When I started this blog I was intent on writing about my fantasies, to share them and put them in a blog because I didn't want to be alone with them any more. I wanted to talk about me and my mind, tell you about what was there. Not because I thought it was extremely interesting but because it was my mind. It was a kind of self centred pursuit. Something I did for me.
I was hoping to find that my embarrassing fantasies were no so terribly private and that I shared them with some of you out there. I think it is like that. People have contacted me and told me that this and that fantasy correspond to theirs. I do love hearing from you and that is a kind of contact I hoped for. Makes me feel less weird, less strange and twisted.
Sharing is good as an inspiration as well and I hope someone has been a little inspired by some of the things I have written.
Then some comments tell me that it is well written and I get some compliments. That makes me happy and proud. I do care about writing, how things are presented, about language and how you express things. I do want to write, I love to write.
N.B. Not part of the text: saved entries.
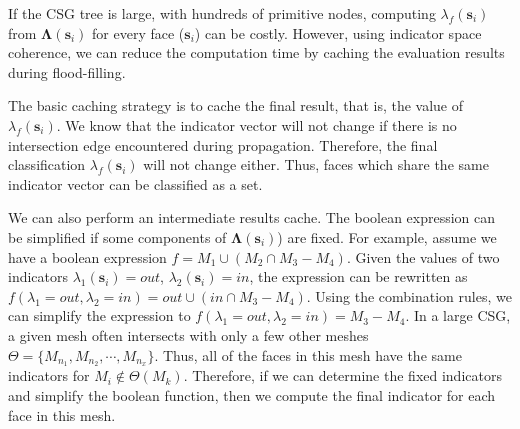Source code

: If the CSG tree is large, with hundreds of primitive nodes, computing $\lambda_f(\bm{s}_i)$ from $\boldsymbol{\Lambda}(\bm{s}_i)$ for every face ($\bm{s}_i$) can be costly. However, using indicator space coherence, we can reduce the computation time by caching the evaluation results during flood-filling.


The basic caching strategy is to cache the final result, that is, the value of $\lambda_f(\bm{s}_i)$. We know that the indicator vector will not change if there is no intersection edge encountered during propagation. Therefore, the final classification $\lambda_f(\bm{s}_i)$ will not change either. Thus, faces which share the same indicator vector can be classified as a set.


We can also perform an intermediate results cache. The boolean expression can be simplified if some components of $\bm{\Lambda}(\bm{s}_i)$) are fixed. For example, assume we have a boolean expression $f = M_1\cup (M_2\cap M_3-M_4)$. Given the values of two indicators $\lambda_1(\bm{s}_i)=out$, $\lambda_2(\bm{s}_i)=in$, the expression can be rewritten as $f(\lambda_1=out, \lambda_2=in)=out\cup (in\cap M_3-M_4)$. Using the combination rules, we can simplify the expression to $f(\lambda_1=out, \lambda_2=in)=M_3-M_4$. In a large CSG, a given mesh often intersects with only a few other meshes $\Theta= \{M_{n_1}, M_{n_2}, \cdots, M_{n_x}\}$. Thus, all of the faces in this mesh have the same indicators for $M_{i} \notin \Theta(M_k)$. Therefore, if we can determine the fixed indicators and simplify the boolean function, then we compute the final indicator for each face in this mesh.


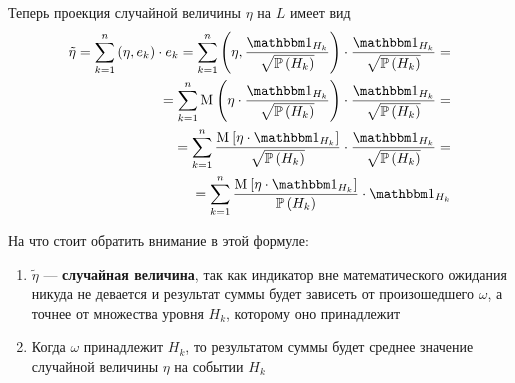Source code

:Теперь проекция случайной величины $\eta$ на $L$ имеет вид
\begin{equation}\label{discreteConditionalExpectation}
  \begin{split}
  \tilde{\eta}
  = \sum_{k=1}^n \left( \eta, e_k \right) \cdot e_k
  = \sum_{k=1}^n
      \left( \eta, \frac{\indicatorof{H_k}}{\sqrt{\probability{H_k}}} \right) 
      \cdot \frac{\indicatorof{H_k}}{\sqrt{\probability{H_k}}} = \\
  = \sum_{k=1}^n
      \mean{\left( \eta
      \cdot \frac{\indicatorof{H_k}}{\sqrt{\probability{H_k}}} \right)}
      \cdot \frac{\indicatorof{H_k}}{\sqrt{\probability{H_k}}} = \\
  = \sum_{k=1}^n
      \frac{\Mean{ \eta \cdot \indicatorof{H_k} }}
      {\sqrt{\probability{H_k}}}
      \cdot \frac{\indicatorof{H_k}}{\sqrt{\probability{H_k}}} = \\
  = \sum_{k=1}^n
      \frac{\Mean{\eta \cdot \indicatorof{H_k}}}{\probability{H_k}}
      \cdot \indicatorof{H_k}
  \end{split}
\end{equation}

На что стоит обратить внимание в этой формуле:
\begin{enumerate}
  \item $\tilde{\eta}$ --- \textbf{случайная величина},
      так как индикатор вне математического ожидания никуда не девается
      и результат суммы будет зависеть от произошедшего $\omega$,
      а точнее от множества уровня $H_k$, которому оно принадлежит
  \item Когда $\omega$ принадлежит $H_k$,
      то результатом суммы будет среднее значение случайной величины $\eta$
      на событии $H_k$
\end{enumerate}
This makes me a little confused. I start thinking too much about what you want to hear and less about what I want to tell. I hope you don't think me arrogant for saying this. The thing is that I do care what you think but I don't want to lose that sense of writing from my own head. I do care that some stories get no comments and I think that you don't want to hear how it ends, like the Slave Story and to some extent the Story of Miranda (I did get a lot of comments on that one, so maybe it is unfair to mention it here). This is not my intention. I want to tell stories because I want to tell them. I start to care too much about if they are well written and such instead of the content of the story.
I don't know, really, what this post is about, maybe I want to tell you that I don't know where this blogging will take me. Will I start thinking of it as a story blog, for my texts about fantasy themes or shall I stick to the idea that it is about the landscape of the mind, what dwells inside my head and what makes me sad and excited, in the hope that what roams there is of interest to you as well?
7 comments:
Nice juxtoposition, Janice, a story about fleeing & being carrid off by a demon followed by a screed entitled "Where to Go?"
It isn't clear if you are taling a poll, but here's my vote: continue what you already do so well, namely keeping us readers guessing whether your next entry will be a rant, a roman orgy, a discussion of armless Venus, a collaboration, or a silly spanko tale.
Wystan E
Hi Janice
I agree with Wystan and enjoy coming here as I don't know what will be posted next.
You do write beautifully and I can see the scenes you set clearly when I'm reading them. I feel the emotion of the characters and these are the sorts of things that draw me into a story. However, you don't have to let that dictate what you should and shouldn't write. And remember the old adage, you can't please all of the people all of the time.
I can understand the need to write things down to get them out of your head and I do the same just not as well :). I find getting my thoughts out helps me to not only understand them better but it stops me from having them circle in my head until I feel like screaming.
All the best
Dove
I would blog for you, i mean the things that intrigue and compel you--and the readers will come.
Just keep on writing and enjoy :-)
Dave
I think "where to go" is whatever path we need to travel here to mask our desire live out our fantasies fingers to flesh as opposed to fingers to keypads.
Don't get me wrong. Lots of sane and sound reasons hold us back. Maybe it's a ring, or the fear of the reality of not fully being in control of a true encounter.
There is nothing wrong with fantasy. But undeniably fantasy is a blockade for the truth. Maybe that's why I fizzled out for a bit. I find it more comforting to deal with the realities of my truths than my fantasies. For the moment anyways.
That is not any judgment on my part. Except for my own world I guess.
Thank you so much for your encouraging comments. I think I will continue to write about what interests me and post stories and rants when they come into my head. I may even continue with the stories I think you don't like (smiles wickedly).
Thank you, again, for reading and commenting. I think I do write for my own sake but it means a lot to know that it means something for someone else too.
Blog from your depths, from your most secret fantasies. Don't ever let a comment discourage you. The blog must be to please you first. Accept encouragement, but ignore any comments from people who wanted you to write THEIR fantasies.
I love what you write.
Dear Anonymous, thank for your compliments. It really means a lot to hear this kind of thing.